Per quanto riguarda la questione della datazione per mezzo dell’analisi stratigrafica degli ambienti interessati, si evidenzia che se l’esame stratigrafico risulta corretto per la datazione al VI o VII secolo del pavimento in opus Alexandrinum, non si può dire lo stesso per quello tessellato, per il quale non sembra evincersi una situazione stratigrafica convincente. Al contrario, il pavimento tessellato potrebbe essere stato realizzato tra la fine dell’XI e gli inizi del XII secolo da coloro che diedero un nuovo impulso vitale a questo complesso religioso, curandone anche parte della ricostruzione dopo la completa distruzione avvenuta a causa del terremoto dell’847. In quel periodo, quindi, si dovette procedere a coprire o sostituire l’unico pavimento preesistente in opus Alexandrinum, questo sì di stile, manifattura e origine bizantina sicuramente databile al VI-VII secolo, con quello più consono alle esigenze decorative che la cultura benedettina di allora stava proponendo, cioè in stile precosmatesco. Quindi, alla fine, il nostro pavimento potrebbe essere considerato come una testimonianza diretta della ripresa della vita religiosa nel complesso monastico di Santa Maria Antiqua insieme ai reperti di tipo cosmatesco che fungevano da arredo liturgico e che oggi si trovano repertati nelle gabbie metalliche poste nello spazio antistante all’entrata della chiesa, in attesa di una collocazione museale consona.

 

 

A tutto ciò si può aggiungere anche la possibilità che la piccola porzione di pavimento  cosmatesco dell’abside, considerato che essa è stata ricostruita totalmente, potrebbe essere stata prelevata dal materiale sopravvissuto di un molto probabile pavimento realizzato per la chiesa di Santa Maria libera nos a poenis infernis, ovvero Santa Maria Liberatrice che nel XIII secolo era stata edificata proprio sopra Santa Maria Antiqua.

Fig. 6 Fig. 7
Fig. 6 Fig. 7

Nelle figg. 6 e 7 si vede il confronto tra il disegno del Petrignani e il pavimento attuale nella zona sinistra antistante l’abside. Come si vede, il muro con gli affreschi ricade sui riquadri appartenenti all’antico pavimento del VII secolo e tale situazione è identica nel disegno del Petrignani a conferma che ciò è quanto ci è pervenuto dall’antico, almeno dal XII secolo. Niente di più probabile che per la caduta sulla chiesa dei palazzi sovrastanti a causa del terremoto dell’847, il pavimento davanti l’abside andò distrutto, salvandosi, come può essere logico, solo la parte limitata al perimetro del muro che in questo caso corrisponde solo al lato sinistro.

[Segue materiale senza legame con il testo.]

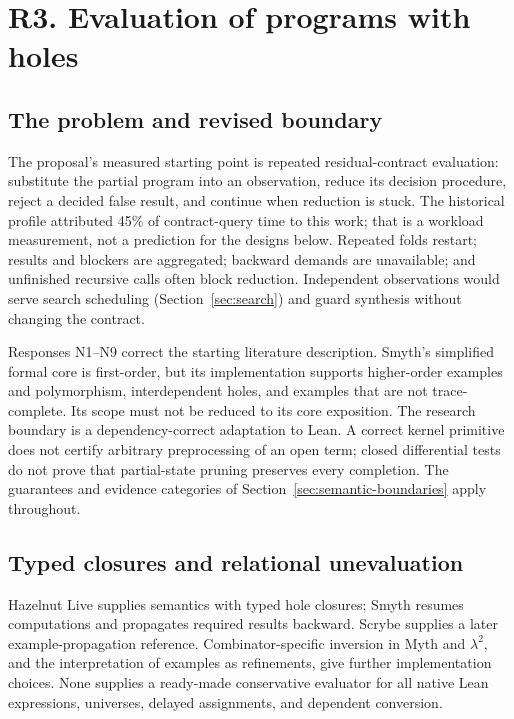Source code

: \section{R3. Evaluation of programs with holes}\label{sec:evaluation}

\subsection{The problem and revised boundary}\label{sec:evaluation-scope}

The proposal's measured starting point is repeated residual-contract evaluation:
substitute the partial program into an observation, reduce its decision
procedure, reject a decided false result, and continue when reduction is
stuck. The historical profile attributed 45\% of contract-query time to this
work; that is a workload measurement, not a prediction for the designs below.
Repeated folds restart; results and blockers are aggregated; backward demands
are unavailable; and unfinished recursive calls often block reduction.
Independent observations would serve search scheduling
(Section~\ref{sec:search}) and guard synthesis without changing the contract.

Responses N1--N9 correct the starting literature description. Smyth's simplified
formal core is first-order, but its implementation supports higher-order
examples and polymorphism, interdependent holes, and examples that are not
trace-complete\cite{smyth}. Its scope must not be reduced to its core exposition.
The research boundary is a dependency-correct adaptation to Lean. A correct
kernel primitive does not certify arbitrary preprocessing of an open term;
closed differential tests do not prove that partial-state pruning preserves
every completion. The guarantees and evidence categories of
Section~\ref{sec:semantic-boundaries} apply throughout.

\subsection{Typed closures and relational unevaluation}\label{sec:evaluation-closures}

Hazelnut Live supplies semantics with typed hole closures; Smyth resumes
computations and propagates required results backward. Scrybe supplies a later
example-propagation reference. Combinator-specific inversion in Myth and
$\lambda^2$, and the interpretation of examples as refinements, give further
implementation choices\cite{hazel,smyth,scrybe,myth,lambda2,frankle16}.
None supplies a ready-made conservative evaluator for all native Lean
expressions, universes, delayed assignments, and dependent conversion.

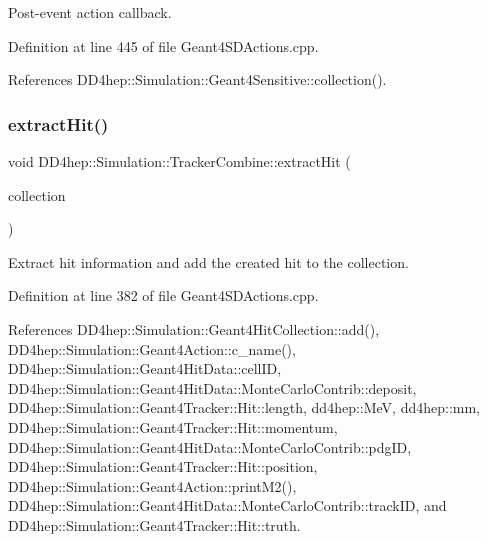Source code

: Post-\/event action callback. 



Definition at line 445 of file Geant4\+S\+D\+Actions.\+cpp.



References D\+D4hep\+::\+Simulation\+::\+Geant4\+Sensitive\+::collection().

\hypertarget{struct_d_d4hep_1_1_simulation_1_1_tracker_combine_a75803adf3212ecca99d2b6fbcd53899f}{}\label{struct_d_d4hep_1_1_simulation_1_1_tracker_combine_a75803adf3212ecca99d2b6fbcd53899f} 
\subsubsection{\texorpdfstring{extract\+Hit()}{extractHit()}}
{\footnotesize\ttfamily void D\+D4hep\+::\+Simulation\+::\+Tracker\+Combine\+::extract\+Hit (\begin{DoxyParamCaption}\item[{\hyperlink{class_d_d4hep_1_1_simulation_1_1_geant4_hit_collection}{Geant4\+Hit\+Collection} $\ast$}]{collection }\end{DoxyParamCaption})\hspace{0.3cm}{\ttfamily [inline]}}



Extract hit information and add the created hit to the collection. 



Definition at line 382 of file Geant4\+S\+D\+Actions.\+cpp.



References D\+D4hep\+::\+Simulation\+::\+Geant4\+Hit\+Collection\+::add(), D\+D4hep\+::\+Simulation\+::\+Geant4\+Action\+::c\+\_\+name(), D\+D4hep\+::\+Simulation\+::\+Geant4\+Hit\+Data\+::cell\+ID, D\+D4hep\+::\+Simulation\+::\+Geant4\+Hit\+Data\+::\+Monte\+Carlo\+Contrib\+::deposit, D\+D4hep\+::\+Simulation\+::\+Geant4\+Tracker\+::\+Hit\+::length, dd4hep\+::\+MeV, dd4hep\+::mm, D\+D4hep\+::\+Simulation\+::\+Geant4\+Tracker\+::\+Hit\+::momentum, D\+D4hep\+::\+Simulation\+::\+Geant4\+Hit\+Data\+::\+Monte\+Carlo\+Contrib\+::pdg\+ID, D\+D4hep\+::\+Simulation\+::\+Geant4\+Tracker\+::\+Hit\+::position, D\+D4hep\+::\+Simulation\+::\+Geant4\+Action\+::print\+M2(), D\+D4hep\+::\+Simulation\+::\+Geant4\+Hit\+Data\+::\+Monte\+Carlo\+Contrib\+::track\+ID, and D\+D4hep\+::\+Simulation\+::\+Geant4\+Tracker\+::\+Hit\+::truth.

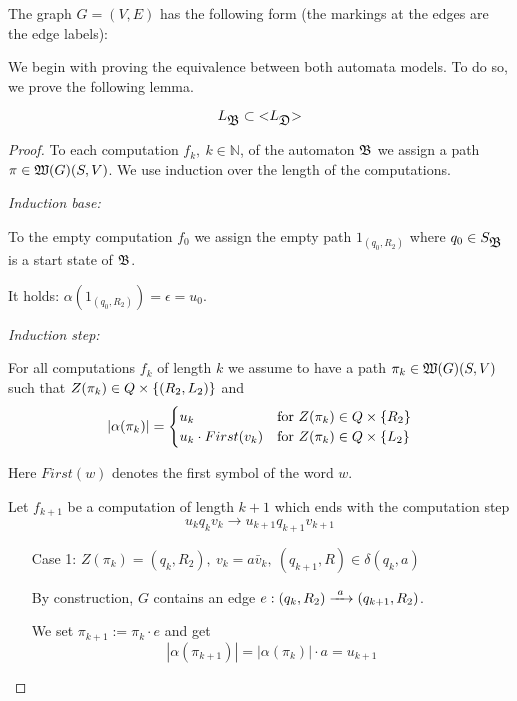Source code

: The graph $G = (V, E)$ has the following form (the markings at the edges are
the edge labels): 

\begin{center}

\end{center}

We begin with proving the equivalence between both automata models. To do so, we
prove the following lemma.

\begin{lemma}
\[ L_{\mbox{$\mathfrak{B}$}} \subset \mbox{${<}{L_{\mbox{$\mathfrak{D}$}}}{>}$} \]
\end{lemma}

\begin{proof}
To each computation $f_k,\ k \in \mathbb{N}$, of the automaton
$\mbox{$\mathfrak{B}$}$ we assign a path $\pi \in \mbox{$\mathfrak{W}({G})$}(S, V)$. We use induction over the
length of the computations.

{\em Induction base:}

To the empty computation $f_0$ we assign the empty path $1_{(q_0, R_2)}$ where
$q_0 \in S_{\mbox{$\mathfrak{B}$}}$ is a start state of $\mbox{$\mathfrak{B}$}$.

It holds: $\alpha(1_{(q_0, R_2)}) = \epsilon = u_0$.

{\em Induction step:}

For all computations $f_k$ of length $k$ we assume to have a path $\pi_k \in
\mbox{$\mathfrak{W}({G})$}(S, V)$ such that $Z(\pi_k) \in Q \times \mbox{$\{(R_2, L_2)\}$}$ and
\[ |\alpha(\pi_k)| = \begin{cases}
u_k & \text{for }Z(\pi_k) \in Q \times \mbox{$\{R_2\}$} \\
u_k \cdot First(v_k) & \text{for }Z(\pi_k) \in Q \times \mbox{$\{L_2\}$}
\end{cases} \]

Here $First(w)$ denotes the first symbol of the word $w$.

Let $f_{k+1}$ be a computation of length $k+1$ which ends with the computation
step
\[ u_k q_k v_k \to u_{k+1} q_{k+1} v_{k+1} \]

\begin{itemize}
  \item[Case 1:] $Z(\pi_k) = (q_k, R_2),\ v_k = a \bar{v}_k,\ (q_{k+1}, R) \in
  \delta(q_k, a)$
  
  By construction, $G$ contains an edge $e: (q_k, R_2) \xrightarrow{\ {a}\ } (q_{k+1}, R_2)$.
  
  We set $\pi_{k+1} := \pi_k \cdot e$ and get
  \[ |\alpha(\pi_{k+1})| = |\alpha(\pi_k)| \cdot a = u_{k+1} \]
  

\end{itemize}
\end{proof}
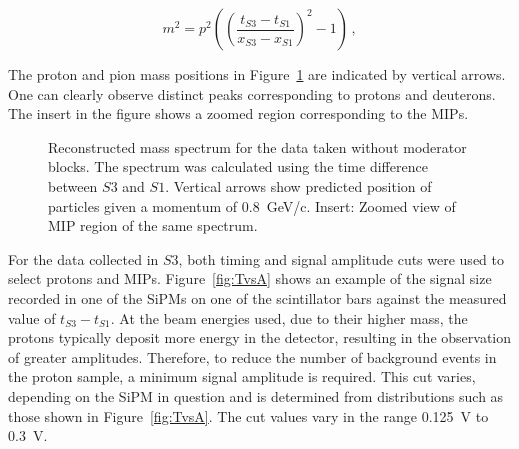 
\begin{equation} 
  m^2 = p^2 \left( 
  \left(\frac{t_{\mathit{S3}}-t_{\mathit{S1}}}{x_{\mathit{S3}}-x_{\mathit{S1}}} \right)^2 - 1  \right) \,,
  \label{eq:recoMass}
\end{equation}

The proton and pion mass positions in Figure~\ref{fig:s3tof_mass} are indicated by vertical arrows.
One can clearly observe distinct peaks corresponding to protons and deuterons. 
The insert in the figure shows a zoomed region corresponding to the MIPs. 

\begin{figure}[ht]
  \begin{adjustbox}{max totalsize={\linewidth}, center}
    
  \end{adjustbox}
  \caption{Reconstructed mass spectrum for the data taken without moderator blocks. The spectrum was calculated using the time difference between $\mathit{S3}$ and $\mathit{S1}$. Vertical arrows show predicted position of particles given a momentum of 0.8~GeV/c. Insert: Zoomed view of MIP region of the same spectrum.}
  \label{fig:s3tof_mass}
\end{figure}

For the data collected in $\mathit{S3}$, both timing and signal amplitude cuts were used to select protons and MIPs.
Figure~\ref{fig:TvsA} shows an example of the signal size recorded in one of the SiPMs on one of the scintillator bars against the measured value of $t_{\mathit{S3}} - t_{\mathit{S1}}$.
At the beam energies used, due to their higher mass, the protons typically deposit more energy in the detector, resulting in the observation of greater amplitudes.
Therefore, to reduce the number of background events in the proton sample, a minimum signal amplitude is required.
This cut varies, depending on the SiPM in question and is determined from distributions such as those shown in Figure~\ref{fig:TvsA}. 
The cut values vary in the range 0.125~V to 0.3~V.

Durante la ripresa, la comunità monastica, probabilmente benedettina, fece ricostruire il pavimento mancante, tra il 1080 e il 1100, secondo lo stile dettato dalla scuola musiva cassinese e secondo lo standard del pavimento dell’abbazia di Montecassino del 1071, ragione per cui oggi possiamo osservare tra i due pavimenti le strettissime analogie viste sopra. Tuttavia è da rilevare che i muri perimetrali non cadono sul pavimento in modo correttamente allineato con gli scomparti musivi, né su quelli di tipo bizantini, né su quelli di tipo tessellato. Questa condizione non è facilmente spiegabile se non pensando ad un adattamento forzato dei riquadri che però oggi si vedono in una situazione non di facile lettura. Sul perimetro del muro a destra, guardando l’abside, invece l’allineamento sembra essere corretto probabilmente perchè i marmorari iniziarono a ricostruire il pavimento da questo lato, allineando le fasce marmoree con il lato del muro e arrivando dalla parte opposta prima del muro, in prossimità della fila di riquadri bizantini che probabilmente scamparono alla distruzione del terremoto. Infatti, il disegno di Petrignani [12] lascia intravedere la giusta corrispondenza delle fasce marmoree originali residue con l’allineamento di detti riquadri bizantini. E’ anche logico pensare che nel VI-VII secolo il pavimento bizantino si estendesse a tutta la chiesa e non solo alla zona che precede il presbiterio.

Fig. 8 Fig. 9 Fig. 10
Fig. 8. Il pavimento che precede il presbiterio. Non rimane più nulla dell’originale Fig. 9. Il pavimento bizantino del presbiterio, risalente al VI-VII secolo Fig. 10. Il pavimento tessellato del presbiterio, risalente alla fine dell’XI secolo o ai primi anni del XII

Nelle figg. 8, 9 e 10, si vede chiaramente la differenza tra i tre pavimenti: quanto rimane dell’antico e quanto trasformato nel tempo.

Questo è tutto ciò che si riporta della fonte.